Ferracutis Ansatz ist durchaus radikal, denn sie geht mit der Institut Museum kritisch ins Visier und will vermitteln, dass das Museum keine Autorität mehr ist und nicht die Deutungshoheit über ihre Sammlung besitzt, was nach wie vor keineswegs selbstverständlich ist. Für die Sammler waren die Objekte aus den deutschen Kolonien nichts als Trophäen, für die Menschen und Geschichten dahinter interessierten sie sich nicht. Deshalb wird in der Ausstellung immer wieder von Stille gesprochen, die Objekte seien für uns heute letztlich stumm, weil nichts über sie in den Archiven steht.

Um sie wieder zum Sprechen zu bringen, hat sich das Linden-Museum Hilfe geholt und einen Beirat gegründet mit Stuttgartern mit afrikanischen Wurzeln. Der Performancekünstler Raoul Zobel Tejeutsa und der Dichter Stone Karim Mohamad gedachten zudem den Opfern des Kolonialismus, wovon ein Video zeugt.
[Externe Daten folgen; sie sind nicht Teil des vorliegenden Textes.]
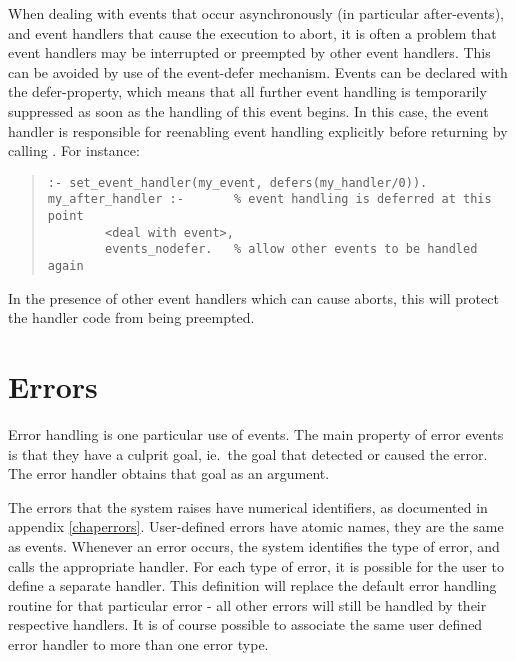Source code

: When dealing with events that occur asynchronously (in particular after-events),
and event handlers that cause the execution to abort, it is often a problem
that event handlers may be interrupted or preempted by other event handlers.
This can be avoided by use of the event-defer mechanism. Events can be
declared with the defer-property, which means that all further event handling
is temporarily suppressed as soon as the handling of this event begins.
In this case, the event handler is responsible for reenabling event handling
explicitly before returning by calling
.
For instance:
\begin{quote}\begin{verbatim}
:- set_event_handler(my_event, defers(my_handler/0)).
my_after_handler :-       % event handling is deferred at this point
        <deal with event>,
        events_nodefer.   % allow other events to be handled again
\end{verbatim}\end{quote}
In the presence of other event handlers which can cause aborts, this will
protect the handler code from being preempted.


\section{Errors}
Error handling is one particular use of events.
The main property of error events is that they have a culprit goal,
ie.\ the goal that detected or caused the error.
The error handler obtains that goal as an argument.

The errors that the system raises have numerical identifiers,
as documented in appendix \ref{chaperrors}.
User-defined errors have atomic names, they are the same as events.
Whenever an error occurs, the {\eclipse} system identifies the type of error, and
calls the appropriate handler. For each type of error, it is possible
for the user to define a separate handler. This definition will replace
the default error handling routine for that particular error - all other
errors will still
be handled by their respective
handlers.
It is of
course possible to associate the same user defined error handler to more
than one error type.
Der Betrachter steht mitunter ratlos vor den Objekten

Wenn man als Besucher allerdings vor einem schönen Stück Stoff steht, zu dem man nur erfährt, dass es sich um ein „prestigeträchtiges Textil mit Stickereien“ handelt, lässt einen das relativ ratlos zurück. Verloren und lapidar stehen zahlreiche Masken, Hocker oder Figuren hinter Glas – einerseits stumm. Andererseits sollen sie aber doch eine Geschichte erzählen, nicht ihre eigene, sondern wiederum die der Europäer, die jetzt aber um Wiedergutmachung ringen. Bei einer Rasierklinge aus Angola steht entsprechend „Akquiriert von: Manar. Eingang ins Museum: 1980“. Damit beweist das Museum, dass es sich offensiv mit der Herkunft der Objekte befasst hat.
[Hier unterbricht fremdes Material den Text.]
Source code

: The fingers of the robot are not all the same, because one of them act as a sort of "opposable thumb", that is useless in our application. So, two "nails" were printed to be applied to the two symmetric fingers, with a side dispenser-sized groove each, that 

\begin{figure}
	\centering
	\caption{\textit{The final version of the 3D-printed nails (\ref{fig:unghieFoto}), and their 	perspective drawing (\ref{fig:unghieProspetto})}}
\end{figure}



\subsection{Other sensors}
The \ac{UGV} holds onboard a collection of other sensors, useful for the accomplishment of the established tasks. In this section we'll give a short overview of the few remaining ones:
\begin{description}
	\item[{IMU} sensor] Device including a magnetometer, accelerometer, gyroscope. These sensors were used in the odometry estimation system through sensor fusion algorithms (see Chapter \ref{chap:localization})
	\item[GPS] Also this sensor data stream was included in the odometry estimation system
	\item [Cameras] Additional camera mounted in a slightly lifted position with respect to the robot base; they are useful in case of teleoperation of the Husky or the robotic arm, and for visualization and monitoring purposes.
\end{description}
Der Fokus der neuen Abteilung also liegt auf den eigenen Aktivitäten, sei es in der Provenienzforschung oder in Arbeitsgruppen zum Thema Rückgabe. Die Objekte selbst treten dabei in den Hintergrund. Die Lamellophone, Instrumente, die mit den Fingern gezupft werden, hängen stumm hinter Glas, auch die riesige Zeremonial-Doppelglocke aus Kamerun steht wie tot in der Vitrine. Nichts verrät, wie sie genutzt wurde oder klingt.

Das Museum kann nicht vermitteln, warum es die Objekte zeigt

Damit verrät die Ausstellung auch eine große Hilflosigkeit, weil man sich nicht mehr der alten Kategorien bedienen kann, mit denen man die fremden Völker klassifizierte und seine eigene Überlegenheit demonstrieren wollte. Gleichzeitig hat man aber noch keine Antwort auf die Frage, weshalb man diese Objekte überhaupt ausstellt und ob ihnen die Institution Museum gerecht werden kann.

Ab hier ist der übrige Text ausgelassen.